Provided entries.
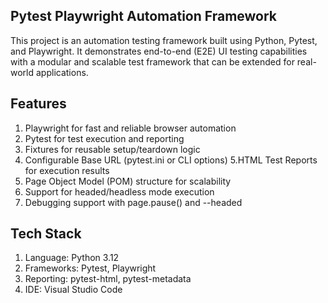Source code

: ## Pytest Playwright Automation Framework

This project is an automation testing framework built using Python, Pytest, and Playwright.
It demonstrates end-to-end (E2E) UI testing capabilities with a modular and scalable test framework that can be extended for real-world applications.

## Features

1. Playwright for fast and reliable browser automation
2. Pytest for test execution and reporting
3. Fixtures for reusable setup/teardown logic
4. Configurable Base URL (pytest.ini or CLI options)
5.HTML Test Reports for execution results
6. Page Object Model (POM) structure for scalability
7. Support for headed/headless mode execution
8. Debugging support with page.pause() and --headed

## Tech Stack
1. Language: Python 3.12
2. Frameworks: Pytest, Playwright
3. Reporting: pytest-html, pytest-metadata
4. IDE: Visual Studio Code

What is required. Repeat every entry above precisely, leaving each picture out.

Output of the task.
Source code

: ## Pytest Playwright Automation Framework

This project is an automation testing framework built using Python, Pytest, and Playwright.
It demonstrates end-to-end (E2E) UI testing capabilities with a modular and scalable test framework that can be extended for real-world applications.

## Features

1. Playwright for fast and reliable browser automation
2. Pytest for test execution and reporting
3. Fixtures for reusable setup/teardown logic
4. Configurable Base URL (pytest.ini or CLI options)
5.HTML Test Reports for execution results
6. Page Object Model (POM) structure for scalability
7. Support for headed/headless mode execution
8. Debugging support with page.pause() and --headed

## Tech Stack
1. Language: Python 3.12
2. Frameworks: Pytest, Playwright
3. Reporting: pytest-html, pytest-metadata
4. IDE: Visual Studio Code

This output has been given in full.